Segment Start: STORED DATA

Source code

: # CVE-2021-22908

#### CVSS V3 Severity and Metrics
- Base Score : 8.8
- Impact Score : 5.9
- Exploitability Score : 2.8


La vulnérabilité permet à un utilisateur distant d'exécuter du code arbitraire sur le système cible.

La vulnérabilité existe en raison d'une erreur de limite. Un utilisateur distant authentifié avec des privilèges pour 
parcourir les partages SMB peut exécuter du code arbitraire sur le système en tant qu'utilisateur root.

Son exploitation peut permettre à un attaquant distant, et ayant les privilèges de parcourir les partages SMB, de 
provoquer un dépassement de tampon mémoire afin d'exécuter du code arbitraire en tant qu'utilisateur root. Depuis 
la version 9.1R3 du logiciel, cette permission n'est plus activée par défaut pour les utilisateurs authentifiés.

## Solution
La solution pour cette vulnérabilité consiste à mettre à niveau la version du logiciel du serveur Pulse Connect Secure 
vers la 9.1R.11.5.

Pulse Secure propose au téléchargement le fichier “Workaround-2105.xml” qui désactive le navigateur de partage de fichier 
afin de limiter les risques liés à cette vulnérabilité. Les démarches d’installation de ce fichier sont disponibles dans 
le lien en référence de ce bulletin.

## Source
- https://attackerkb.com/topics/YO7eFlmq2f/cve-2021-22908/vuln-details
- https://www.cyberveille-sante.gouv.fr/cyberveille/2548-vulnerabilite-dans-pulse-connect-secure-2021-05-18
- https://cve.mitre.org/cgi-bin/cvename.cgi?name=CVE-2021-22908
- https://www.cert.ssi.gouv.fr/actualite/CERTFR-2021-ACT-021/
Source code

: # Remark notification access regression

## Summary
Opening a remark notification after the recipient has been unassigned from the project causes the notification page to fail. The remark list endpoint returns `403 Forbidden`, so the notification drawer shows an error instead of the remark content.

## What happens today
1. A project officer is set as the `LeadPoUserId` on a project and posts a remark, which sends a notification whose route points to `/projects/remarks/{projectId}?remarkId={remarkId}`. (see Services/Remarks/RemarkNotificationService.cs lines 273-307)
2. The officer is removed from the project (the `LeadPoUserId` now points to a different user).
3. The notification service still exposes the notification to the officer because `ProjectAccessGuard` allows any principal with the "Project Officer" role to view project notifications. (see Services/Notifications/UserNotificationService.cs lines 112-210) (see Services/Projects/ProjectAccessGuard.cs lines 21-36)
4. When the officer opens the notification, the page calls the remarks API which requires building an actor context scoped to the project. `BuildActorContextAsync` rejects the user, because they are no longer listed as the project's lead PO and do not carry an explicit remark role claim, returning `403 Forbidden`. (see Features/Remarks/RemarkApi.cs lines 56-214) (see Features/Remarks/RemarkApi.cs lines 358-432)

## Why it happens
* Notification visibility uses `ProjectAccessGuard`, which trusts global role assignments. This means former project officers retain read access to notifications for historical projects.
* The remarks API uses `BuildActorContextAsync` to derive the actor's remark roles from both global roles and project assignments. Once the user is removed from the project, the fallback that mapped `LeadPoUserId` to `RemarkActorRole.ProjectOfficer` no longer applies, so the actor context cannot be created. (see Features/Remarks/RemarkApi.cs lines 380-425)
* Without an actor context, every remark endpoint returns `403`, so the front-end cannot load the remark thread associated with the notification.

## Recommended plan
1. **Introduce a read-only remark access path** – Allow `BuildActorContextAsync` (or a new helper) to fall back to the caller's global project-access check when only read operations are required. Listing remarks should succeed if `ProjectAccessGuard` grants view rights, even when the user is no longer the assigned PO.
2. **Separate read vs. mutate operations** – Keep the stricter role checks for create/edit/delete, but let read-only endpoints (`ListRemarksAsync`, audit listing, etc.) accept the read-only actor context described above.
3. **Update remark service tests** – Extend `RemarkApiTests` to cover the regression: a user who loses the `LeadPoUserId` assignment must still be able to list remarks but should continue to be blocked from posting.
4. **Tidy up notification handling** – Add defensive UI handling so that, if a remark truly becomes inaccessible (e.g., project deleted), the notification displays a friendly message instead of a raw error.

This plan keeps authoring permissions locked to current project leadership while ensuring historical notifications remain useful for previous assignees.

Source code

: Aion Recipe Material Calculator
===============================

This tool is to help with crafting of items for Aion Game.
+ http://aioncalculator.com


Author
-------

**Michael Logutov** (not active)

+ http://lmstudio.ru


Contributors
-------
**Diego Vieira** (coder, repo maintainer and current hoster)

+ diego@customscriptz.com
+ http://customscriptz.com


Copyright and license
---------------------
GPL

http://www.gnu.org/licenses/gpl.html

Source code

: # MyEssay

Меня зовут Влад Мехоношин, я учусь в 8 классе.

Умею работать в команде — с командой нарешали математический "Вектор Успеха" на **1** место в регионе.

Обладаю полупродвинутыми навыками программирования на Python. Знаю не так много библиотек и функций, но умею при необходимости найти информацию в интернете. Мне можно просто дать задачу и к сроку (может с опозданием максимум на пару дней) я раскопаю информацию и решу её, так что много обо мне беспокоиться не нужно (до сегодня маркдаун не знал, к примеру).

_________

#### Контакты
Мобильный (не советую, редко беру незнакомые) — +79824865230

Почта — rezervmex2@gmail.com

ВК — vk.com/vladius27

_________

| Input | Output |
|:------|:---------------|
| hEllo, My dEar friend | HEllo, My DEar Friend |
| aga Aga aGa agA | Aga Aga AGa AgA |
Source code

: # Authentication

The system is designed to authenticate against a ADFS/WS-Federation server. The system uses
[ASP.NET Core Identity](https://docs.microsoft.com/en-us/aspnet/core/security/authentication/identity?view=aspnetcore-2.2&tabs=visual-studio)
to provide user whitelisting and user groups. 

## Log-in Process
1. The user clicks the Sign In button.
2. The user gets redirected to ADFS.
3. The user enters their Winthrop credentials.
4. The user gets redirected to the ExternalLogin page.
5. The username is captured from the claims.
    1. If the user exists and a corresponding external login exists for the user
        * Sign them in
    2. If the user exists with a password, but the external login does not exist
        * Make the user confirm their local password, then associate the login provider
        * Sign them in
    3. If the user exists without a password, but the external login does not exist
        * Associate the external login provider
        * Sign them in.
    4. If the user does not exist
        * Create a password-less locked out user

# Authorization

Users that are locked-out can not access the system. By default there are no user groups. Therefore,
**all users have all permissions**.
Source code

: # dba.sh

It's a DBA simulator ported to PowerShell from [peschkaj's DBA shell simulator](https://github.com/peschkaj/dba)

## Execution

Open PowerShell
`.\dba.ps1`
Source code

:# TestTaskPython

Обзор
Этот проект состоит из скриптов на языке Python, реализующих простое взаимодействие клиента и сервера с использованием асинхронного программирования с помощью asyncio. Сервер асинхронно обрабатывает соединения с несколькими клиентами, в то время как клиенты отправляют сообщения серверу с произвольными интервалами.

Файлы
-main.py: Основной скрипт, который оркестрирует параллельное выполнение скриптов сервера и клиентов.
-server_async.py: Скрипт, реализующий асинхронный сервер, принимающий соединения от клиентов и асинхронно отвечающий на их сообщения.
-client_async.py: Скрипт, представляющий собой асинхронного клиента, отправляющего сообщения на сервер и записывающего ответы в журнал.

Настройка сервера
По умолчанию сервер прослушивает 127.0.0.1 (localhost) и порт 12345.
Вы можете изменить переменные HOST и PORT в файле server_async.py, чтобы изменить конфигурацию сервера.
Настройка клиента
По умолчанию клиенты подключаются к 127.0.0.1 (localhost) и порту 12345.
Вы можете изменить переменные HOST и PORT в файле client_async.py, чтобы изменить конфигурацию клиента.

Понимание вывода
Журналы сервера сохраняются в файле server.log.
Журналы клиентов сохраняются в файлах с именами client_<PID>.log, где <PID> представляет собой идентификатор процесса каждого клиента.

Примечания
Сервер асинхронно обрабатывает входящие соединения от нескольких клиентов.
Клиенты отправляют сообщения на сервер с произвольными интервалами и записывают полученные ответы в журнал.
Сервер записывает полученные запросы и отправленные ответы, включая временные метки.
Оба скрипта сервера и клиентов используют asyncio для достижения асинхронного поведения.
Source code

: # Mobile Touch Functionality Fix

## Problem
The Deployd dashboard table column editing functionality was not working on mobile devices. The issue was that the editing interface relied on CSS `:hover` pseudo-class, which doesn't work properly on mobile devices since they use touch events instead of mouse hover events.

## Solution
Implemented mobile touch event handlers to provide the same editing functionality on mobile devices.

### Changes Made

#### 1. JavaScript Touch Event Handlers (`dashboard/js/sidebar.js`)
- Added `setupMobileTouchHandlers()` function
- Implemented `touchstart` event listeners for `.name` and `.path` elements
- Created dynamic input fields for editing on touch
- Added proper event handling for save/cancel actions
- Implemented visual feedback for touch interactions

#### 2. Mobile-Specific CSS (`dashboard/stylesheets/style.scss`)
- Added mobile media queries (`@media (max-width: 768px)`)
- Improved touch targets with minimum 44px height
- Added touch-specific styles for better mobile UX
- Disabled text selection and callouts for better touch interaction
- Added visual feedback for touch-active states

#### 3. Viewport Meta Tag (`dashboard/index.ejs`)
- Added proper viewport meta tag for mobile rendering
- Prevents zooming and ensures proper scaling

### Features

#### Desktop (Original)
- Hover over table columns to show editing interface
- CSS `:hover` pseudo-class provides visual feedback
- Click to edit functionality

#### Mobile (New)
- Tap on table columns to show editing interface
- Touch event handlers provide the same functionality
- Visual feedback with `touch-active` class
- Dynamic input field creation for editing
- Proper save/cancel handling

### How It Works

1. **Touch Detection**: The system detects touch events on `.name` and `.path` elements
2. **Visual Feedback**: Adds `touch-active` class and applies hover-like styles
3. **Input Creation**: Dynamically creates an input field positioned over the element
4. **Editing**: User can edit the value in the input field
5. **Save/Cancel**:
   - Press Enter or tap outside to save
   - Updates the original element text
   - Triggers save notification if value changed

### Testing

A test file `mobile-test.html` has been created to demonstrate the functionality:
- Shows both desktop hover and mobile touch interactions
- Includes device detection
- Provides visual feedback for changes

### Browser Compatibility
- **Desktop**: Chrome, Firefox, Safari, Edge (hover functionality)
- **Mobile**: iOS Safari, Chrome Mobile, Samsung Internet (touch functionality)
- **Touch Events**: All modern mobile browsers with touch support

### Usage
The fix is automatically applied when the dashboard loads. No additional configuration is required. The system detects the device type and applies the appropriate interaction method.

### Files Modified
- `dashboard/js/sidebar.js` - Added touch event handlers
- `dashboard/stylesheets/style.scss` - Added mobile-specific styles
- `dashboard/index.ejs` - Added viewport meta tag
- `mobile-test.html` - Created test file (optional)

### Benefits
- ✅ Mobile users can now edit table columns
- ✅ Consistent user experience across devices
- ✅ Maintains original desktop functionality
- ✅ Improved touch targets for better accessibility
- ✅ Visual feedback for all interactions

Segment End: STORED DATA

EXERCISE REQUIREMENTS:
Look above for the line containing "2. **Visual Feedback**: Adds" and the line containing "- Updates the original element text". Transcribe both, with the lines between them, exactly.

FINISHED TASK:
2. **Visual Feedback**: Adds `touch-active` class and applies hover-like styles
3. **Input Creation**: Dynamically creates an input field positioned over the element
4. **Editing**: User can edit the value in the input field
5. **Save/Cancel**:
   - Press Enter or tap outside to save
   - Updates the original element text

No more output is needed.